RECORDS FOR THIS EXERCISE –

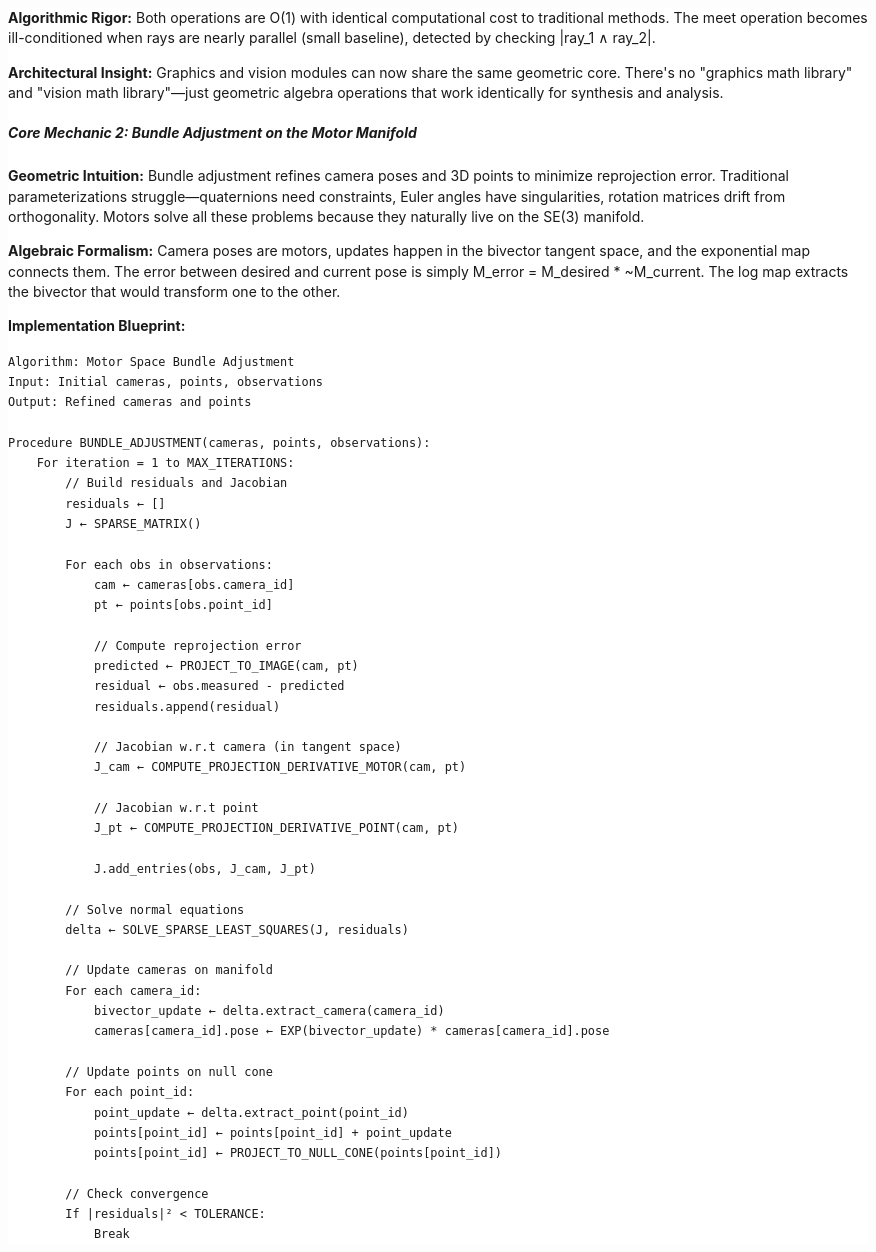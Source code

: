 **Algorithmic Rigor:** Both operations are O(1) with identical computational cost to traditional methods. The meet operation becomes ill-conditioned when rays are nearly parallel (small baseline), detected by checking |ray_1 ∧ ray_2|.

**Architectural Insight:** Graphics and vision modules can now share the same geometric core. There's no "graphics math library" and "vision math library"—just geometric algebra operations that work identically for synthesis and analysis.

##### Core Mechanic 2: Bundle Adjustment on the Motor Manifold

**Geometric Intuition:** Bundle adjustment refines camera poses and 3D points to minimize reprojection error. Traditional parameterizations struggle—quaternions need constraints, Euler angles have singularities, rotation matrices drift from orthogonality. Motors solve all these problems because they naturally live on the SE(3) manifold.

**Algebraic Formalism:** Camera poses are motors, updates happen in the bivector tangent space, and the exponential map connects them. The error between desired and current pose is simply M_error = M_desired * ~M_current. The log map extracts the bivector that would transform one to the other.

**Implementation Blueprint:**
```
Algorithm: Motor Space Bundle Adjustment
Input: Initial cameras, points, observations
Output: Refined cameras and points

Procedure BUNDLE_ADJUSTMENT(cameras, points, observations):
    For iteration = 1 to MAX_ITERATIONS:
        // Build residuals and Jacobian
        residuals ← []
        J ← SPARSE_MATRIX()

        For each obs in observations:
            cam ← cameras[obs.camera_id]
            pt ← points[obs.point_id]

            // Compute reprojection error
            predicted ← PROJECT_TO_IMAGE(cam, pt)
            residual ← obs.measured - predicted
            residuals.append(residual)

            // Jacobian w.r.t camera (in tangent space)
            J_cam ← COMPUTE_PROJECTION_DERIVATIVE_MOTOR(cam, pt)

            // Jacobian w.r.t point
            J_pt ← COMPUTE_PROJECTION_DERIVATIVE_POINT(cam, pt)

            J.add_entries(obs, J_cam, J_pt)

        // Solve normal equations
        delta ← SOLVE_SPARSE_LEAST_SQUARES(J, residuals)

        // Update cameras on manifold
        For each camera_id:
            bivector_update ← delta.extract_camera(camera_id)
            cameras[camera_id].pose ← EXP(bivector_update) * cameras[camera_id].pose

        // Update points on null cone
        For each point_id:
            point_update ← delta.extract_point(point_id)
            points[point_id] ← points[point_id] + point_update
            points[point_id] ← PROJECT_TO_NULL_CONE(points[point_id])

        // Check convergence
        If |residuals|² < TOLERANCE:
            Break
```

PROBLEM DESCRIPTION – Show every line of the entries above where the word "Jacobian" occurs.

PROBLEM SOLUTION –
        // Build residuals and Jacobian
            // Jacobian w.r.t camera (in tangent space)
            // Jacobian w.r.t point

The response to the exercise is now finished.